Netaji Subhas Chandra Bose Setu (also called Netaji Setu) is a bridge over the river Kathajodi, a distributary of the Mahanadi connecting Belleview Point near Judicial Academy in Cuttack to Trishulia. The length of the bridge is 2.88 km and is the longest bridge in Odisha. It was inaugurated by the Chief Minister of Odisha, Naveen Patnaik on 19 July 2017. It is the first 3 lane bridge in Odisha and reduces the distance between Bhubaneswar and Cuttack by 12 km. The bridge was named after Netaji Subhas Chandra Bose who was born and brought up in Cuttack.

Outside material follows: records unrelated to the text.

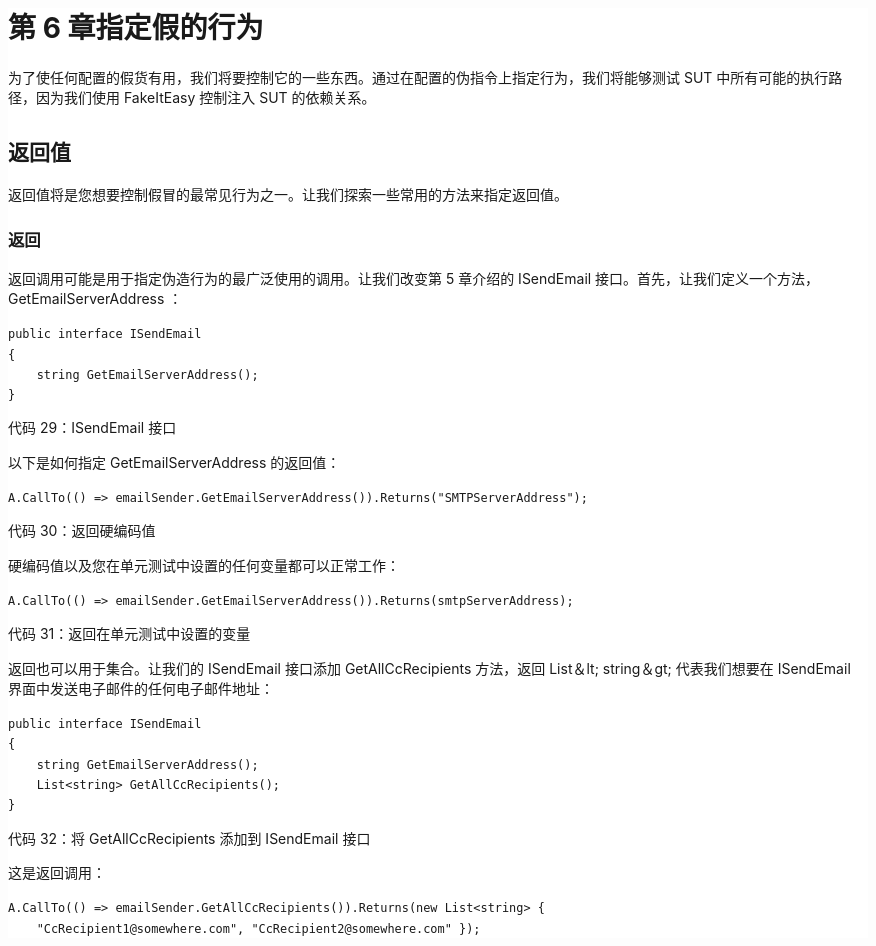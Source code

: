 # 第 6 章指定假的行为

为了使任何配置的假货有用，我们将要控制它的一些东西。通过在配置的伪指令上指定行为，我们将能够测试 SUT 中所有可能的执行路径，因为我们使用 FakeItEasy 控制注入 SUT 的依赖关系。

## 返回值

返回值将是您想要控制假冒的最常见行为之一。让我们探索一些常用的方法来指定返回值。

### 返回

返回调用可能是用于指定伪造行为的最广泛使用的调用。让我们改变第 5 章介绍的 ISendEmail 接口。首先，让我们定义一个方法， GetEmailServerAddress ：

```
public interface ISendEmail
{   
    string GetEmailServerAddress();
}

```

代码 29：ISendEmail 接口

以下是如何指定 GetEmailServerAddress 的返回值：

```
A.CallTo(() => emailSender.GetEmailServerAddress()).Returns("SMTPServerAddress");

```

代码 30：返回硬编码值

硬编码值以及您在单元测试中设置的任何变量都可以正常工作：

```
A.CallTo(() => emailSender.GetEmailServerAddress()).Returns(smtpServerAddress);

```

代码 31：返回在单元测试中设置的变量

返回也可以用于集合。让我们的 ISendEmail 接口添加 GetAllCcRecipients 方法，返回 List＆lt; string＆gt; 代表我们想要在 ISendEmail 界面中发送电子邮件的任何电子邮件地址：

```
public interface ISendEmail
{   
    string GetEmailServerAddress();
    List<string> GetAllCcRecipients();
}

```

代码 32：将 GetAllCcRecipients 添加到 ISendEmail 接口

这是返回调用：

```
A.CallTo(() => emailSender.GetAllCcRecipients()).Returns(new List<string> {    
    "CcRecipient1@somewhere.com", "CcRecipient2@somewhere.com" });

```
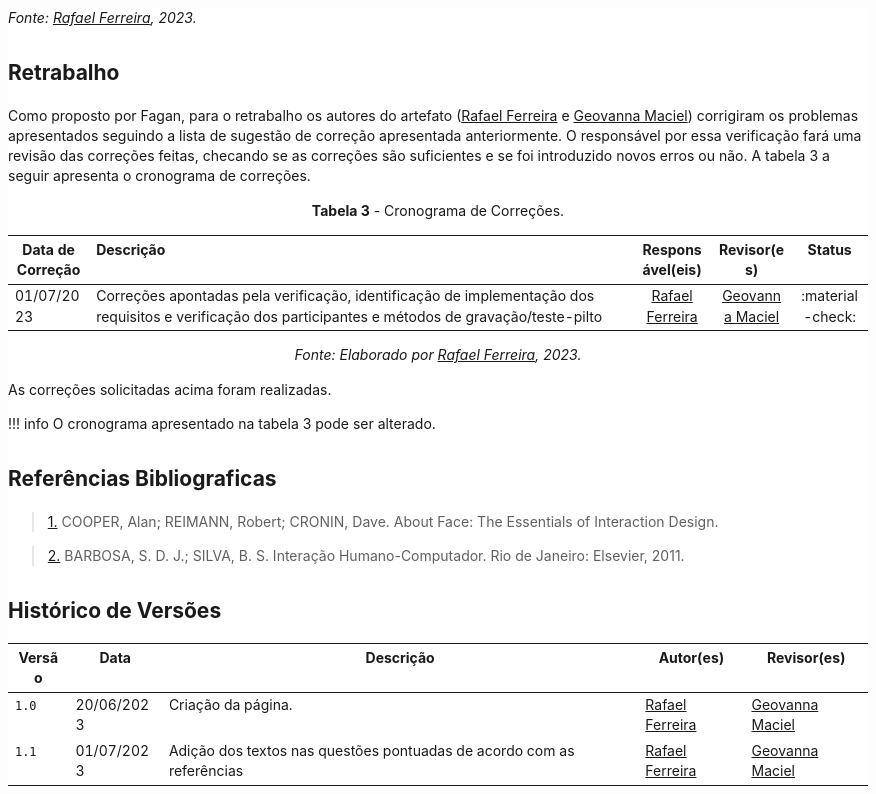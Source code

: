 <iframe style="border-radius: 5px; border:3px solid red" width="600" height="371" seamless frameborder="0" scrolling="no" src="https://docs.google.com/spreadsheets/d/e/2PACX-1vSWs8eg31c2-oQxuwxD9eeSYCMdpTouo8fxO41asW_45pB6Dxykjz4FRxfhHJITZ9BCShevDFBzLPo1/pubchart?oid=1537984528&amp;format=interactive"></iframe>

_Fonte: [Rafael Ferreira](https://github.com/RafaelCLG0), 2023._

</center>

## Retrabalho

Como proposto por Fagan, para o retrabalho os autores do artefato ([Rafael Ferreira](https://github.com/RafaelCLG0) e [Geovanna Maciel](https://github.com/manuziny)) corrigiram os problemas apresentados seguindo a lista de sugestão de correção apresentada anteriormente. O responsável por essa verificação fará uma revisão das correções feitas, checando se as correções são suficientes e se foi introduzido novos erros ou não. A tabela 3 a seguir apresenta o cronograma de correções.

<center>

**Tabela 3** - Cronograma de Correções.

| Data de Correção | Descrição                                                                    |                Responsável(eis)                |                   Revisor(es)                    |      Status      |
| ---------------- | :--------------------------------------------------------------------------- | :--------------------------------------------: | :----------------------------------------------: | :--------------: |
| 01/07/2023       | Correções apontadas pela verificação, identificação de implementação dos requisitos e verificação dos participantes e métodos de gravação/teste-pilto |  [Rafael Ferreira](https://github.com/RafaelCLG0) | [Geovanna Maciel](https://github.com/manuziny)| :material-check: |


_Fonte: Elaborado por [Rafael Ferreira](https://github.com/RafaelCLG0), 2023._

</center>

As correções solicitadas acima foram realizadas.

!!! info
    O cronograma apresentado na tabela 3 pode ser alterado.

## Referências Bibliograficas

> <a id="FTF1Ref" href="#FTF1">1.</a> COOPER, Alan; REIMANN, Robert; CRONIN, Dave. About Face: The Essentials of Interaction Design.

> <a id="FTF2Ref" href="#FTF2">2.</a> BARBOSA, S. D. J.; SILVA, B. S. Interação Humano-Computador. Rio de Janeiro: Elsevier, 2011.

## Histórico de Versões

| Versão | Data       | Descrição          | Autor(es)                                        | Revisor(es)                                    |
| ------ | ---------- | ------------------ | ------------------------------------------------ | ---------------------------------------------- |
| `1.0`  | 20/06/2023 | Criação da página. | [Rafael Ferreira](https://github.com/RafaelCLG0) | [Geovanna Maciel](https://github.com/manuziny) |
| `1.1`  | 01/07/2023 | Adição dos textos nas questões pontuadas de acordo com as referências | [Rafael Ferreira](https://github.com/RafaelCLG0) | [Geovanna Maciel](https://github.com/manuziny) |
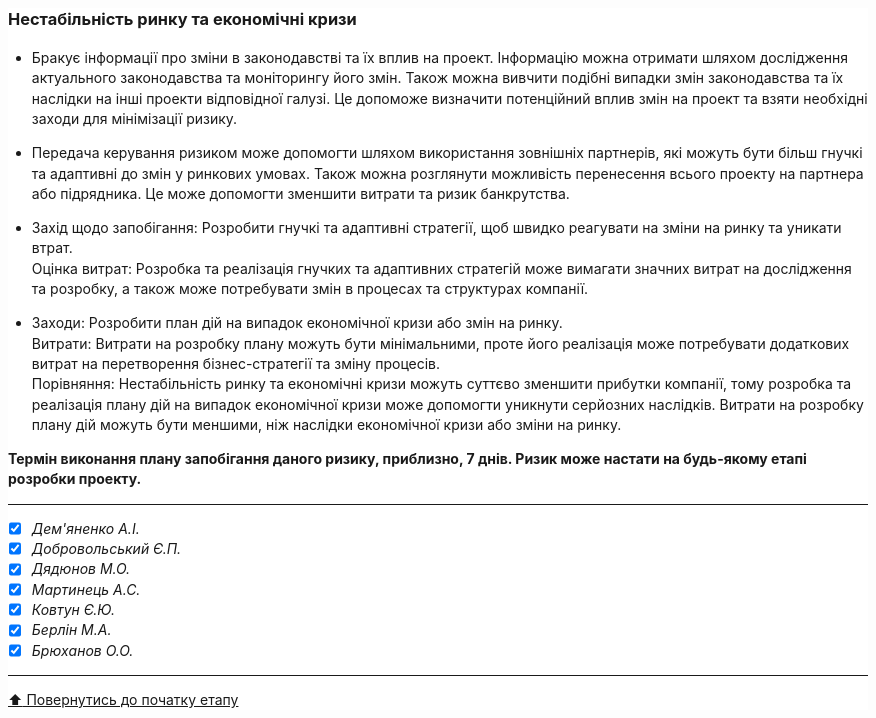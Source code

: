 ### Нестабільність ринку та економічні кризи

* Бракує інформації про зміни в законодавстві та їх вплив на проект. Інформацію можна отримати шляхом дослідження актуального законодавства та моніторингу його змін. Також можна вивчити подібні випадки змін законодавства та їх наслідки на інші проекти відповідної галузі. Це допоможе визначити потенційний вплив змін на проект та взяти необхідні заходи для мінімізації ризику.

* Передача керування ризиком може допомогти шляхом використання зовнішніх партнерів, які можуть бути більш гнучкі та адаптивні до змін у ринкових умовах. Також можна розглянути можливість перенесення всього проекту на партнера або підрядника. Це може допомогти зменшити витрати та ризик банкрутства.

* Захід щодо запобігання: Розробити гнучкі та адаптивні стратегії, щоб швидко реагувати на зміни на ринку та уникати втрат.  
Оцінка витрат: Розробка та реалізація гнучких та адаптивних стратегій може вимагати значних витрат на дослідження та розробку, а також може потребувати змін в процесах та структурах компанії.

* Заходи: Розробити план дій на випадок економічної кризи або змін на ринку.  
Витрати: Витрати на розробку плану можуть бути мінімальними, проте його реалізація може потребувати додаткових витрат на перетворення бізнес-стратегії та зміну процесів.  
Порівняння: Нестабільність ринку та економічні кризи можуть суттєво зменшити прибутки компанії, тому розробка та реалізація плану дій на випадок економічної кризи може допомогти уникнути серйозних наслідків. Витрати на розробку плану дій можуть бути меншими, ніж наслідки економічної кризи або зміни на ринку.

**Термін виконання плану запобігання даного ризику, приблизно, 7 днів. Ризик може настати на будь-якому етапі розробки проекту.**

---

- [X] *Дем'яненко А.І.*
- [X] *Добровольський Є.П.*
- [X] *Дядюнов М.О.*
- [X] *Мартинець А.С.*
- [X] *Ковтун Є.Ю.*
- [X] *Берлін М.А.*
- [X] *Брюханов О.О.*

---
[:arrow_up: Повернутись до початку етапу](/docs/3.Developing/README.md)
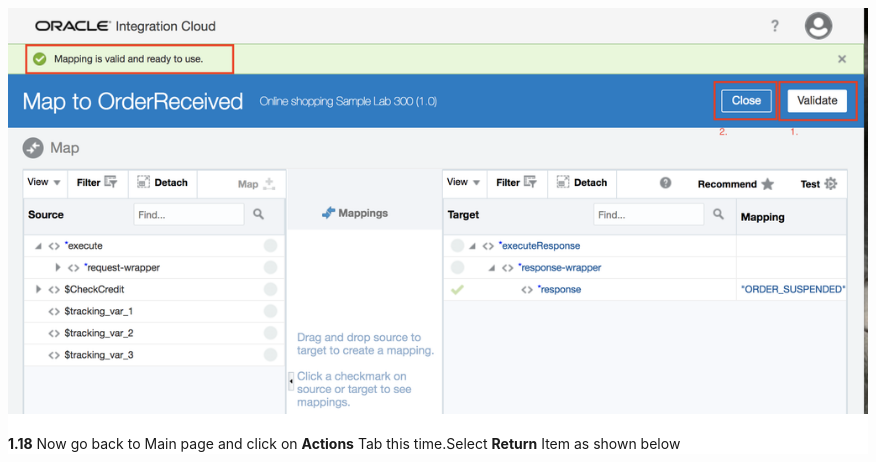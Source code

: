 ![](images/300/img117_1.png)

**1.18** Now go back to Main page and click on **Actions** Tab this time.Select **Return** Item as shown below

It was constructed at a cost of ₹114 crore, the bridge was built to ease congestion on NH‑16 and reduce travel time between the twin cities.

== History ==
The construction of Netaji Subhas Chandra Bose Setu began in February 2011, engineered by HES Infra Pvt Ltd, and the bridge was inaugurated by Odisha Chief Minister Naveen Patnaik on 19 July 2017, at a cost of approximately ₹114 crore. It was named after freedom fighter Netaji Subhas Chandra Bose, who was born and raised in Cuttack, the bridge serves as a symbolic tribute to his legacy. It is Odisha's longest bridge at 2.88 km and the state's first three-lane bridge, built to alleviate congestion on NH‑16 and reduce travel distance between Bhubaneswar and Cuttack by around 12 km.

== Structure ==
The Netaji Subhas Chandra Bose Setu is designed as a girder structure using steel and reinforced concrete, stretching 2,880 m in total with a width of 14.8 m, and features a main span of 45 m distributed across 67 spans. It carries three traffic lanes with pedestrian pathways on both sides, supported on 12 piers. It is equipped with solar-powered LED street lighting, including 494 LED lights and 247 posts, enhancing safety and energy efficiency. Built to serve heavy daily vehicle traffic, the bridge enabled significant urban integration and has become a key infrastructural link within the greater Cuttack-Bhubaneswar region.